The story seems to take place in the mid-1970s, resembling the TV series Mad Men. Dany, a tall, timid and short-sighted secretary (a 23-year-old Catholic school girl version of Donna from “That 70s Show”) is asked by her ad agency boss to type up his rough rewrite of some fifty-page “report” by the end of the day. Concealing her sexual fantasies, she is willing to tackle the task but confesses to a lack of typing speed. The boss offers her a chance to complete the work at a house shared by his wife and young daughter, provided she tells no one. Dany quickly begins to imagine him leaving his wife and child to toy with her. On top of being a daydreamer, she has a bad habit of “complicating” matters with questions which quickly get on the nerves of the boss and Anita (the wife and Dany’s former secretary school rival who may have “fooled around” with her “ages ago” which is actually a little over three years before the story begins).

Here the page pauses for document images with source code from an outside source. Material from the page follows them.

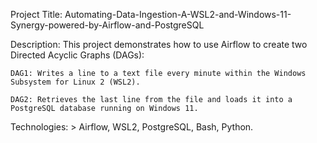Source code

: Project Title: 
          Automating-Data-Ingestion-A-WSL2-and-Windows-11-Synergy-powered-by-Airflow-and-PostgreSQL


Description: 
    This project demonstrates how to use Airflow to create two Directed Acyclic Graphs (DAGs):

    DAG1: Writes a line to a text file every minute within the Windows Subsystem for Linux 2 (WSL2).

    DAG2: Retrieves the last line from the file and loads it into a PostgreSQL database running on Windows 11.

  Technologies:
    > Airflow, WSL2, PostgreSQL, Bash, Python.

When the report is finished, the boss makes one more request of his most trusted secretary. Accompanying the family to the airport, Dany is left with a teal Thunderbird and the “simple” chore of driving it back to the family’s Paris home. While the boss and his family are away, Dany decides to play, motivated by a tempting voice in her head. She takes the car south, in hopes of spending a few hours at the beach, but soon finds herself running into people who claim to have seen her earlier, a flirtatious stalker and amassing evidence that may convict her of murder. Whether or not the ending is a happy one remains debatable.

Though fairly brilliant in terms of cinematography (aside from maybe one or two poorly lit scenes), casting and music, the intentionally “trippy” and disorienting short story is not unlike something Quentin Tarantino would devise, except, thankfully, lacking his usual excess of gore. It has many of the touches I long to put in a similar movie: the fashions (though some, including the frequently featured “dress,” are a bit revealing), the moody lighting and music, the variety of camera shots, the comic book panels (without being panels), the bookish beauty with hidden sides to her personality and a backstory (though not flushed out in the movie) to explain her behavior, the scandalous/suspicious encounters, the well-devised plot of the villains played out (not perfectly) in the background, etc. There’s a somewhat magical flow to the whole product which some have said is a 95-minute music video. I prefer to think of it as a daring perfume ad (which could be ironic, considering the protagonist works for an advertising agency).

Even after two viewings, I have some questions. One, why can’t a half-dozen auto mechanics catch a man either entering or exiting a restroom at their gas station/cafe? Two, why would a religious young secretary hook up with a guy who admits to disabling her (borrowed) car and daringly climbs inside with her before she knows his name (considering she aspires to hooking up with her boss, unless both men are nothing more than a night of fun to her)? How does she stay so calm with the guy when he’s obviously dangerous in more than one scene? How does such a damsel in distress get from the wilderness to a truck stop, track down a missing car and then walk some unknown distance down a seaside road alone to find said missing car? Where were the parents of the boy at the beach? And, why would he want to climb in the car of a strange older woman when he knows something is amiss with the trunk?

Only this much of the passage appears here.